Figure 2 Role of circadian rhythm genes in liver metabolism. BMAL1: Brain and muscle ARNTL-like protein 1; CLOCK: Circadian locomotor output cycles kaput; PPAR: Peroxisome proliferator-activated receptors; CRY: Cryptochrome; PER: Period; ROR: Retinoic acid receptor-related orphan receptor; cAMP: Cyclic adenosine monophosphate; AMPK: AMP-activated protein kinase; PGC1α: PPAR coactivator 1α.

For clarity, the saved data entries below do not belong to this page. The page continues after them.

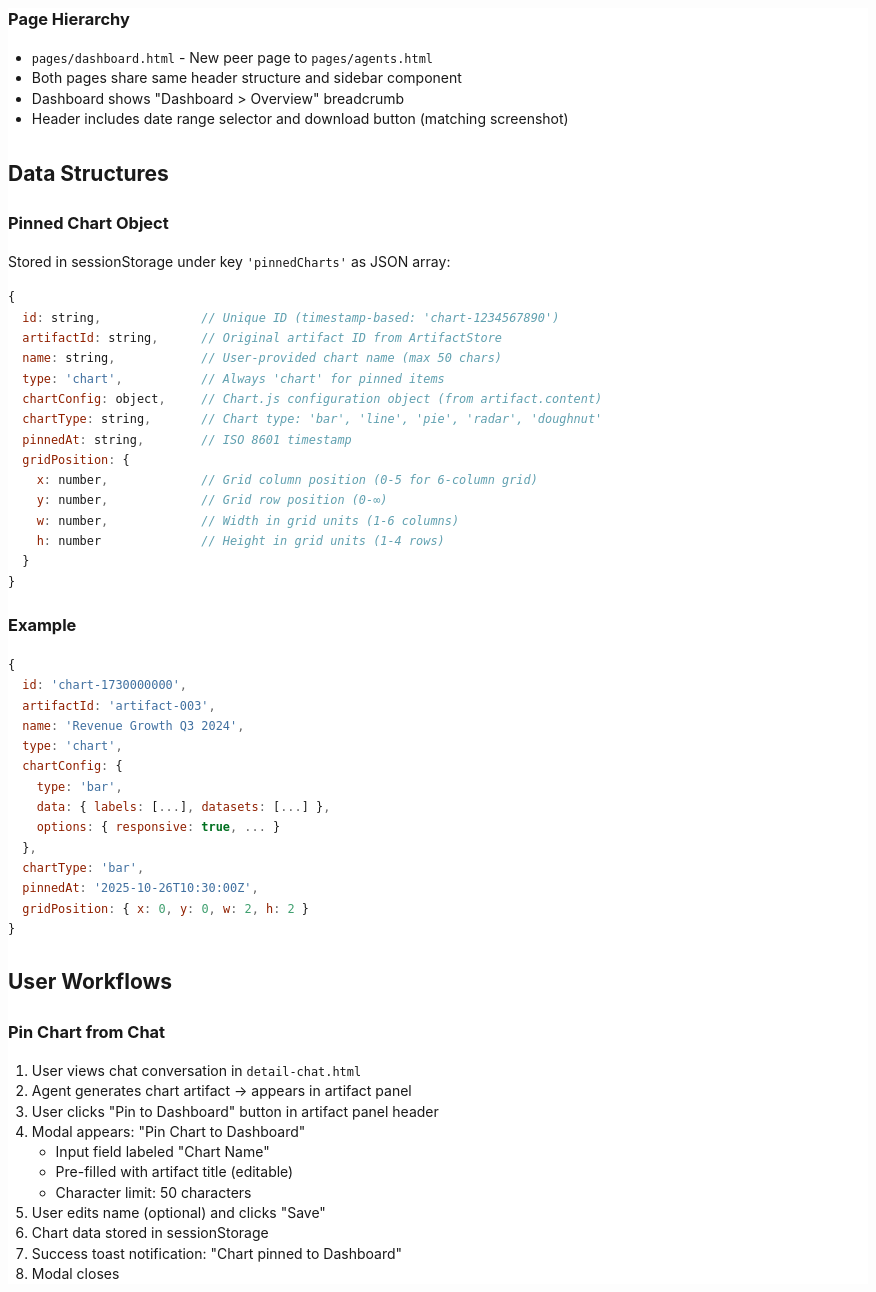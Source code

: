### Page Hierarchy
- `pages/dashboard.html` - New peer page to `pages/agents.html`
- Both pages share same header structure and sidebar component
- Dashboard shows "Dashboard > Overview" breadcrumb
- Header includes date range selector and download button (matching screenshot)

## Data Structures

### Pinned Chart Object
Stored in sessionStorage under key `'pinnedCharts'` as JSON array:

```javascript
{
  id: string,              // Unique ID (timestamp-based: 'chart-1234567890')
  artifactId: string,      // Original artifact ID from ArtifactStore
  name: string,            // User-provided chart name (max 50 chars)
  type: 'chart',           // Always 'chart' for pinned items
  chartConfig: object,     // Chart.js configuration object (from artifact.content)
  chartType: string,       // Chart type: 'bar', 'line', 'pie', 'radar', 'doughnut'
  pinnedAt: string,        // ISO 8601 timestamp
  gridPosition: {
    x: number,             // Grid column position (0-5 for 6-column grid)
    y: number,             // Grid row position (0-∞)
    w: number,             // Width in grid units (1-6 columns)
    h: number              // Height in grid units (1-4 rows)
  }
}
```

### Example
```javascript
{
  id: 'chart-1730000000',
  artifactId: 'artifact-003',
  name: 'Revenue Growth Q3 2024',
  type: 'chart',
  chartConfig: {
    type: 'bar',
    data: { labels: [...], datasets: [...] },
    options: { responsive: true, ... }
  },
  chartType: 'bar',
  pinnedAt: '2025-10-26T10:30:00Z',
  gridPosition: { x: 0, y: 0, w: 2, h: 2 }
}
```

## User Workflows

### Pin Chart from Chat
1. User views chat conversation in `detail-chat.html`
2. Agent generates chart artifact → appears in artifact panel
3. User clicks "Pin to Dashboard" button in artifact panel header
4. Modal appears: "Pin Chart to Dashboard"
   - Input field labeled "Chart Name"
   - Pre-filled with artifact title (editable)
   - Character limit: 50 characters
5. User edits name (optional) and clicks "Save"
6. Chart data stored in sessionStorage
7. Success toast notification: "Chart pinned to Dashboard"
8. Modal closes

Figure 3 Relationship between circadian rhythm genes and hepatitis B virus replication. Gray dashed lines indicate normal circadian rhythm in hepatocytes. Black arrows show the association between core clock proteins and hepatitis B virus (HBV) entry into hepatocytes and its replication. Increased levels of REV-ERB protein prevent the entry of HBV into hepatocytes by impaired action on the sodium taurocholate co-transporting polypeptide (NTCP) receptor. Brain and muscle ARNTL-like protein 1 (BMAL1) protein binds HBV DNA and thus controls viral genome expression and the formation of new viral particles. In infected hepatocytes, REV-ERB through HNF4α mediator increases pregenomic RNA (pgRNA) transcription, while HNF4α inhibits BMAL1 expression, promoting HBV replication. Red arrows indicate circadian rhythm genes inhibited by hepatitis B protein X (HBx) protein (BMAL1, CRY1, CRY2, and PER3). Conversely, HBx increases CLOCK, PER1, PER2, and RORγ gene expression (indicated by blue arrows). Increased expression of RORγ leads to the proliferation of hepatoma cells. BMAL1: Brain and muscle ARNTL-like protein 1; cccDNA: Covalently closed circular DNA; CCG: Clock-controlled genes; CLOCK: Circadian locomotor output cycles kaput; CK1: Casein kinase 1; CRY: Cryptochrome; HBx: Hepatitis B protein X; HNF4α: Hepatocyte nuclear factor 4 alpha; HSP: Heparan sulfate proteoglycan; NTCP: Sodium taurocholate co-transporting polypeptide receptor; PER: Period; pgRNA: Pregenomic RNA; ROR: Retinoic acid receptor-related orphan receptor; RORE: ROR element.